Input data:
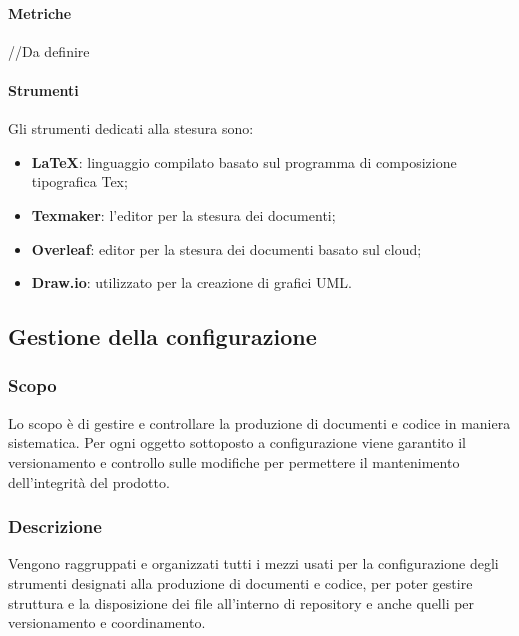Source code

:\paragraph{Metriche}
//Da definire

\paragraph{Strumenti}
Gli strumenti dedicati alla stesura sono:
\begin{itemize}
\item \textbf{\LaTeX}: linguaggio compilato basato sul programma di composizione tipografica Tex;
\item \textbf{Texmaker}: l’editor per la stesura dei documenti;
\item \textbf{Overleaf}: editor per la stesura dei documenti basato sul cloud;
\item \textbf{Draw.io}: utilizzato per la creazione di grafici UML. 
\end{itemize}

\subsection{Gestione della configurazione}
\subsubsection{Scopo}
Lo scopo è di gestire e controllare la produzione di documenti e codice in maniera sistematica. Per ogni oggetto sottoposto a configurazione viene garantito il versionamento e controllo sulle modifiche per permettere il mantenimento dell'integrità del prodotto. 

\subsubsection{Descrizione}
Vengono raggruppati e organizzati tutti i mezzi usati per la configurazione degli strumenti designati alla produzione di documenti e codice, per poter gestire struttura e la disposizione dei file all’interno di repository e anche  quelli per versionamento e coordinamento.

Work order:
Take every line from the records above that has the word "alla" and copy it.

Problem solution:
Gli strumenti dedicati alla stesura sono:
Vengono raggruppati e organizzati tutti i mezzi usati per la configurazione degli strumenti designati alla produzione di documenti e codice, per poter gestire struttura e la disposizione dei file all’interno di repository e anche  quelli per versionamento e coordinamento.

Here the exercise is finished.